Bayesian Analysis of the Normal Distribution#

import torch
from torch.distributions import Normal, Gamma, StudentT, TransformedDistribution
from torch.distributions.transforms import PowerTransform
torch.manual_seed(305)

import matplotlib.pyplot as plt
from matplotlib.cm import Blues
import seaborn as sns
sns.set_context("talk")

Normal Model with Unknown Mean#

Example: Modeling SAT scores. Suppose we have scores of \(N\) students from one class. Assume the scores are well modeled as Gaussian random variables and that they are conditionally independent given the mean and variance.

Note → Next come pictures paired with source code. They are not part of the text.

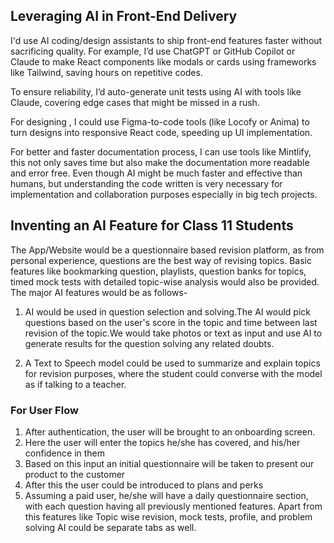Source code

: ## Leveraging AI in Front-End Delivery
I'd use AI coding/design assistants to ship front-end features faster without sacrificing quality. 
For example, 
I’d use ChatGPT or GitHub Copilot or Claude to make React components like modals or cards using frameworks like Tailwind, saving hours on repetitive codes. 

To ensure reliability, I’d auto-generate unit tests using AI with tools like Claude, covering edge cases that might be missed in a rush.

For designing , I could use Figma-to-code tools (like Locofy or Anima) to turn designs into responsive React code, speeding up UI implementation.

For better and faster documentation process, I can use tools like Mintlify, this not only saves time but also make the documentation more readable and error free.
Even though AI might be much faster and effective than humans, but understanding the code written is very necessary for implementation and collaboration purposes especially in big tech projects.

## Inventing an AI Feature for Class 11 Students

The App/Website would be a questionnaire based revision platform, as from personal experience, questions are the best way of revising topics. Basic features like bookmarking question, playlists, question banks for topics, timed mock tests with detailed topic-wise analysis would also be provided. The major AI features would be as follows-
 
 1. AI would be used in question selection and solving.The AI would pick questions based on the user's score in the topic and time between last revision of the topic.We would take photos or text as input and use AI to generate results for the question solving any related doubts.
 
 3. A Text to Speech model could be used to summarize and explain topics for revision purposes, where the student could converse with the model as if talking to a teacher.
### For User Flow
1. After authentication, the user will be brought to an onboarding screen.
 2. Here the user will enter the topics he/she has covered, and his/her confidence in them 
 3. Based on this input an initial questionnaire will be taken to present our product to the customer
 4. After this the user could be introduced to plans and perks
 5. Assuming a paid user, he/she will have a daily questionnaire section, with each question having all previously mentioned features. Apart from this features like Topic wise revision, mock tests, profile, and problem solving AI could be separate tabs as well.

For now, assume we know the variance but not the mean.

Notation: Let,

  • \(x_n \in \mathbb{R}\) denote the score of the \(n\)-th student,

  • \(\mu \in \mathbb{R}\) denote the (unknown) mean of the distribution, and

  • \(\sigma^2 \in \mathbb{R}_+\) denote the (known) variance of the distribution.

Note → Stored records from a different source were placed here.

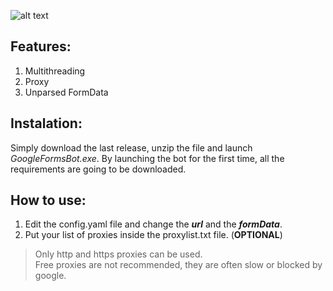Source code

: ![alt text](https://i.imgur.com/8rutmGv.png)

## Features: ##

1. Multithreading
2. Proxy
3. Unparsed FormData

## Instalation: ##

Simply download the last release, unzip the file and launch *GoogleFormsBot.exe*. By launching the bot for the first time, all the requirements are going to be downloaded.

## How to use: ##

1. Edit the config.yaml file and change the ***url*** and the ***formData***.
2. Put your list of proxies inside the proxylist.txt file. (**OPTIONAL**)
>Only http and https proxies can be used.  
>Free proxies are not recommended, they are often slow or blocked by google.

  • \(\mu_0, \sigma_0^2\) denote the mean and variance of the Gaussian prior on \(\mu\).

Model:

\[\begin{split} \begin{align*} \mu &\sim \mathcal{N}(\mu_0, \sigma_0^2) \\ x_n \mid \mu, \sigma^2 &\sim \mathcal{N}(\mu, \sigma^2) \quad \text{for } n =1, \ldots, N \end{align*} \end{split}\]
# Set model hyperparameters
mu0 = torch.tensor(0.0)
sigmasq0 = torch.tensor(1.0)
sigmasq = torch.tensor(1.0)

# Simulate data
N = 20
mu = Normal(mu0, torch.sqrt(sigmasq0)).sample()
X = Normal(mu, torch.sqrt(sigmasq)).sample(sample_shape=(N,))

# Plot 
prior = Normal(mu0, torch.sqrt(sigmasq0))
lkhd = Normal(mu, torch.sqrt(sigmasq))
grid = torch.linspace(-5, 5, 500)

plt.plot(grid, torch.exp(prior.log_prob(grid)), 
        ':r', label="$p(\mu \mid \mu_0, \sigma_0^2)$")
plt.plot([mu, mu], [0, 0.05], '-r', label="$\mu$")
plt.plot(grid, torch.exp(lkhd.log_prob(grid)), 
            label="$p(x \mid \mu, \sigma^2)$")
for n, x in enumerate(X):
    plt.plot([x, x], [0, 0.03], '-k', label="$x_n$" if n == 0 else None)
plt.legend(fontsize=12)
<matplotlib.legend.Legend at 0x7fbbdcca6a00>
../_images/8d9439cb18cda3f2facc7578372738bb665be31554157f89887c9dfaf88eec5f.png

Compute the posterior#

Goal: Infer \(p(\mu \mid X, \eta)\), the posterior distribution over model parameters given data and hyperparameters \(\eta = (\sigma^2, \mu_0, \sigma_0^2)\).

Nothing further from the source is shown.